Namun, di sudut lain, terdengar suara rintihan yang mengiris hati. Seorang perempuan yang perutnya membesar berlutut di tanah, matanya penuh dengan ketakutan. "Tolong anakku," ucapnya dengan nada penuh keputusasaan, "tolong jangan bunuh aku dan anakku."
Eran mendengar permohonan perempuan itu dan dia merasa suaranya tercekik.
Lalu, bayangan berpindah dan membuka pandangan pada lima orang anak kecil yang tengah bermain di pusat kota yang damai. Mereka adalah saksi dari dunia nyata yang berbeda, di mana kebahagiaan anak-anak adalah segalanya.

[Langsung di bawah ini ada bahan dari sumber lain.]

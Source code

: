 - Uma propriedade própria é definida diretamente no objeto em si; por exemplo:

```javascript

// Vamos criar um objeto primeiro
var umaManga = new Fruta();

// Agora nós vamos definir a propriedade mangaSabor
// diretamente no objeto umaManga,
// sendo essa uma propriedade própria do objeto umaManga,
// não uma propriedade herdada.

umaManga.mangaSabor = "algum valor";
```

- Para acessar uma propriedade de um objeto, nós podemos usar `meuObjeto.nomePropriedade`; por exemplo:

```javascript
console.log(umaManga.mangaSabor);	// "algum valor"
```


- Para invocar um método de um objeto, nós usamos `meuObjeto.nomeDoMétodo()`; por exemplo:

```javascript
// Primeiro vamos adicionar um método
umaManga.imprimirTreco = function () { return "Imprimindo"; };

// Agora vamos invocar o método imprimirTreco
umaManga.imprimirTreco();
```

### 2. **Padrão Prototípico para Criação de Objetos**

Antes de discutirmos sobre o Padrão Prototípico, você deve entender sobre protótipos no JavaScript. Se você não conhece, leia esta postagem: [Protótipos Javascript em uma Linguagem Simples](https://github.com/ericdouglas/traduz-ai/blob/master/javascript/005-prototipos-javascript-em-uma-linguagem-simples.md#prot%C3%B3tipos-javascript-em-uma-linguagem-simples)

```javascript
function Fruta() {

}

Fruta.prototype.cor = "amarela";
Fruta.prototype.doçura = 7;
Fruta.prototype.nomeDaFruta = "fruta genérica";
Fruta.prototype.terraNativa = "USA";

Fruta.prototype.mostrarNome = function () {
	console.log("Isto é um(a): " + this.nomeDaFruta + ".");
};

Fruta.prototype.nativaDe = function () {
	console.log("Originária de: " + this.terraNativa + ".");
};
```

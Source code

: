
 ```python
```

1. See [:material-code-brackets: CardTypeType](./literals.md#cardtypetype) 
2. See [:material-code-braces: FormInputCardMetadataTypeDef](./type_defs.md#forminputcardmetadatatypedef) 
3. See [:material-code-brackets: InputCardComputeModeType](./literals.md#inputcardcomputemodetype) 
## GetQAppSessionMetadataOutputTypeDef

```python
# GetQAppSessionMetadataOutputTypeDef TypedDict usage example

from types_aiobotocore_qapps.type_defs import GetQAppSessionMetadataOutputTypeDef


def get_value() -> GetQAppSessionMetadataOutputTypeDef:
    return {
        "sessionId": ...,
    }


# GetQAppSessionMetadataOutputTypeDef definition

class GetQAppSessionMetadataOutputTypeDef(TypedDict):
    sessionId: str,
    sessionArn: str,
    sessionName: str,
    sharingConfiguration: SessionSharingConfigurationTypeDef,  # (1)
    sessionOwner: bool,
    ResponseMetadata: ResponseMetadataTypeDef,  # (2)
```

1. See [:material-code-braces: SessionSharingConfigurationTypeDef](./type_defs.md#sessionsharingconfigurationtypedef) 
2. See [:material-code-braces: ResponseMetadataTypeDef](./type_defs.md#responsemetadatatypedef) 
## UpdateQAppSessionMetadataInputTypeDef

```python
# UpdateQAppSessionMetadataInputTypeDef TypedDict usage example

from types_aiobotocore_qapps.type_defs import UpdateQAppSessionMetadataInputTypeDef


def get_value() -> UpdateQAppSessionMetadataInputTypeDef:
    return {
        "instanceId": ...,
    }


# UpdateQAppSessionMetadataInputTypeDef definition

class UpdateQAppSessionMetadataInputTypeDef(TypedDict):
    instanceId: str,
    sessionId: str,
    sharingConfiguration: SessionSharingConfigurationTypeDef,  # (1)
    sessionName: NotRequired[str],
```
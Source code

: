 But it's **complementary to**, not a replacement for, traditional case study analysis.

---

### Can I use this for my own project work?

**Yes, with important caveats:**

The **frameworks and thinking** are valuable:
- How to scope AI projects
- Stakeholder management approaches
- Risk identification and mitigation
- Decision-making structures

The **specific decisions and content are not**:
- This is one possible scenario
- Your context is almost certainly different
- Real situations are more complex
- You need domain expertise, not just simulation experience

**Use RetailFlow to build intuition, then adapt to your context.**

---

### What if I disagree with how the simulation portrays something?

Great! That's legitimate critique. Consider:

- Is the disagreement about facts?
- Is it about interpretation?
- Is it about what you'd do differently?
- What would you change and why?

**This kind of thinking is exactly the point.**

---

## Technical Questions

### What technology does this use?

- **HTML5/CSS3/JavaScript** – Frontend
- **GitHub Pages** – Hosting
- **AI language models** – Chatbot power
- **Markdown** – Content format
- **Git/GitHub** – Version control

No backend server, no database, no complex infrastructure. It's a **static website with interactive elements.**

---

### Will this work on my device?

"Dengan serangan ini, aku akan mengalahkanmu," ujar anak kecil berambut hitam itu, sambil terus menyerang salah satu temannya dengan pedang-pedangan kayu yang mereka mainkan.
"Eran, tidak seperti seharusnya. Kau seharusnya kalah, dan Rowy yang menang dan menjadi raja," protes anak kecil lainnya dengan ekspresi serius, mengacungkan pedang-pedangan kayu mereka sebagai lambang perseteruan dalam permainan mereka.

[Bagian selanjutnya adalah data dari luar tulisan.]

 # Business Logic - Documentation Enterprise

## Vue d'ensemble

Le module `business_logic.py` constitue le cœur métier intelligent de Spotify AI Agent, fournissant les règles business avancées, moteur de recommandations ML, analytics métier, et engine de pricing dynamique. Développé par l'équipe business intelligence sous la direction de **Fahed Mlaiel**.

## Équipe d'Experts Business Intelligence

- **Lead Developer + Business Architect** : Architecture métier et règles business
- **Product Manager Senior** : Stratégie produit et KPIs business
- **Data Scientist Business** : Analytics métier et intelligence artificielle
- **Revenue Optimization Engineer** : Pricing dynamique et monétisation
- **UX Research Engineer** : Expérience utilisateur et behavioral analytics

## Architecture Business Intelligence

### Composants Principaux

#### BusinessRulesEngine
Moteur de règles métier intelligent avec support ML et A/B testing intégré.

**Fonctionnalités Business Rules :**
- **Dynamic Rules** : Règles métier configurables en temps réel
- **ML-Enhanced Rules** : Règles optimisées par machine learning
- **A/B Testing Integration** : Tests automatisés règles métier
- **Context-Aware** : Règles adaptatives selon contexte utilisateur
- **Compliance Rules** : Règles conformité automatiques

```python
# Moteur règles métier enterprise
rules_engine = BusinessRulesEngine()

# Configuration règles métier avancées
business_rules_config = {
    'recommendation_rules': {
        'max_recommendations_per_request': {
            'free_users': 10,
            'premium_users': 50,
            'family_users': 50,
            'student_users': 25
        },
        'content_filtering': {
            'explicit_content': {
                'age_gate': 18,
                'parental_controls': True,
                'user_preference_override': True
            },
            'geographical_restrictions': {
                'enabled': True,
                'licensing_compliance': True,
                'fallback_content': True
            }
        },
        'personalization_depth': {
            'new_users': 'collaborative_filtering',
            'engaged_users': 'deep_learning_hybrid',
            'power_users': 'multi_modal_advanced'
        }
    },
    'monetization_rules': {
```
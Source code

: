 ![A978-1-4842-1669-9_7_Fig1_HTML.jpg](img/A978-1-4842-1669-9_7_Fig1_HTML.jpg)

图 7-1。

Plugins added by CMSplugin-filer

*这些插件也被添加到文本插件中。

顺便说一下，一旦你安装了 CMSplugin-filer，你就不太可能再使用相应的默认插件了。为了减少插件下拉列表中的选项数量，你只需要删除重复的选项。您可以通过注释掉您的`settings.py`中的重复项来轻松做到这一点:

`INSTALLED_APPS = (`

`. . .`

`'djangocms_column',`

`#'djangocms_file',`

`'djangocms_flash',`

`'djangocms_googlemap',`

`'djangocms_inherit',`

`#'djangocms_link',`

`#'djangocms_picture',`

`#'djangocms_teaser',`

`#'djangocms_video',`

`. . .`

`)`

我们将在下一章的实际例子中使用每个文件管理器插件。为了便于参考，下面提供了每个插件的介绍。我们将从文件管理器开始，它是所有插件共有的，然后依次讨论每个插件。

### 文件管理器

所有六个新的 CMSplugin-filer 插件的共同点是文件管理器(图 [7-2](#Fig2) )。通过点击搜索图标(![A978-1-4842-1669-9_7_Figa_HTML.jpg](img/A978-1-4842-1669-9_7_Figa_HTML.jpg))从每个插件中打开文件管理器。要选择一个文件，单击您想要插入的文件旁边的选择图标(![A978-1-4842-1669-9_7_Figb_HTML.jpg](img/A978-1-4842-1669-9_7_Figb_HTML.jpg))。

Eran, anak kecil berambut hitam, tersenyum khas. "Ah, benarkah? Tapi kan ini adalah cerita tentang ksatria tanpa nama yang naik menjadi jendral kerajaan," protesnya, berusaha mempertahankan kisah imajinatif mereka.
Lalu, dalam suasana senja yang mulai merambat, salah satu teman Eran memotong percakapan dengan nada penyesalan, "Teman-teman, ayo kita pulang. Waktu sudah cukup sore, besok kita bisa melanjutkan permainan ini."

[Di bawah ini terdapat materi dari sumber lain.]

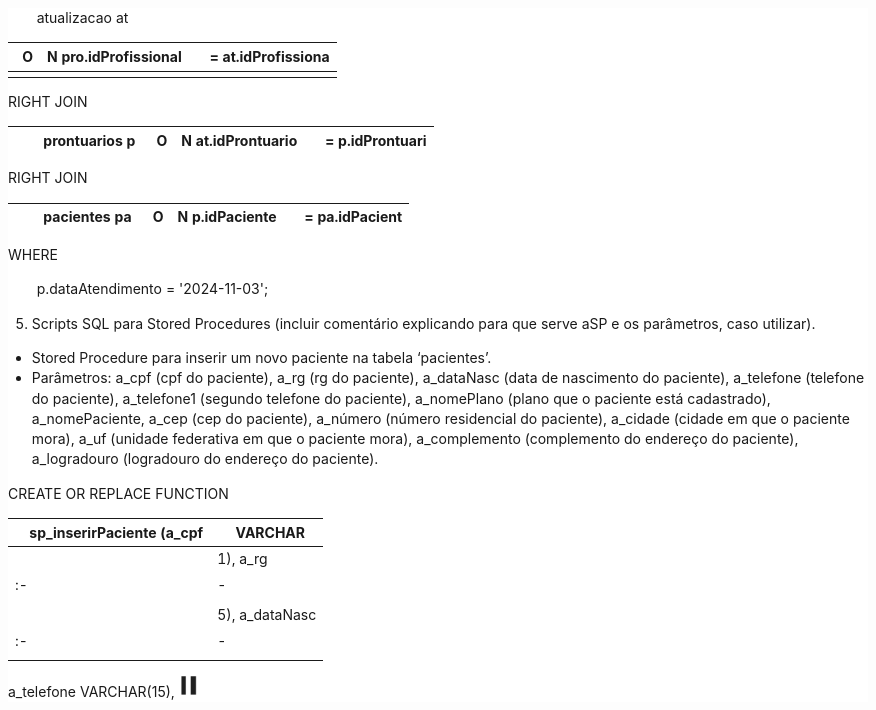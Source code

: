 `    `atualizacao at

|` `O|N pro.idProfissional||= at.idProfissiona|
| - | - | :- | - |
|||||
RIGHT JOIN 

||`  `prontuarios p|` `O|N at.idProntuario||= p.idProntuari|
| :- | - | - | - | :- | - |

RIGHT JOIN 

||`  `pacientes pa|` `O|N p.idPaciente||= pa.idPacient|
| :- | - | - | - | :- | - |

WHERE 

`    `p.dataAtendimento = '2024-11-03';

5) Scripts SQL para Stored Procedures (incluir comentário explicando para que serve aSP e os parâmetros, caso utilizar).
- Stored Procedure para inserir um novo paciente na tabela ‘pacientes’.
- Parâmetros: a\_cpf (cpf do paciente), a\_rg (rg do paciente), a\_dataNasc (data de nascimento do paciente), a\_telefone (telefone do paciente), a\_telefone1 (segundo telefone do paciente), a\_nomePlano (plano que o paciente está cadastrado), a\_nomePaciente, a\_cep (cep do paciente), a\_número (número residencial do paciente), a\_cidade (cidade em  que  o  paciente  mora),  a\_uf  (unidade  federativa  em  que  o  paciente  mora), a\_complemento (complemento do endereço do paciente), a\_logradouro (logradouro do endereço do paciente).

CREATE OR REPLACE FUNCTION 

|`  `sp\_inserirPaciente (a\_cpf|` `VARCHAR|
| - | - |
||1), a\_rg|` `VARCHA|
| :- | - | - |
||||
||5), a\_dataNasc|` `DAT|
| :- | - | - |
||||
a\_telefone VARCHAR(15), ![](Aspose.Words.8d75ee3c-1eaf-41c3-988d-b573765833f8.022.png)![](Aspose.Words.8d75ee3c-1eaf-41c3-988d-b573765833f8.023.png)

Seorang teman yang lain setuju, berkata, "Ah, aku harus pulang sekarang. Ibuku pasti marah jika aku terlambat."
Eran merasa kecewa saat dia melihat teman-temannya bersiap untuk pergi. "Kalian tunggu sebentar lagi saja," pintanya dengan nada penuh semangat, berharap agar permainan mereka bisa terus berlanjut.
Tetapi Rowy, teman terdekat Eran, berbicara dengan nada tegas, "Besok saja, Eran. Hari ini sudah cukup panjang." Lalu dia berlari meninggalkan Eran, bergabung dengan teman-teman yang lain yang sudah berjalan pulang.
Eran merasa kesepian, melihat teman-teman sebaya yang meninggalkannya. Namun, ketika dia melihat ke sekelilingnya dan menyadari bahwa kota telah terbenam dalam kegelapan, dia tiba-tiba merasa gelisah. Waktu berlalu begitu cepat, dan dia harus segera pulang.
Tanpa banyak kata, Eran berlari dengan cepat menuju rumahnya. Dia harus melewati jalan-jalan yang mulai sepi, di mana pencahayaan dari lentera-lentera jalan menjadi satu-satunya teman di malam yang semakin gelap.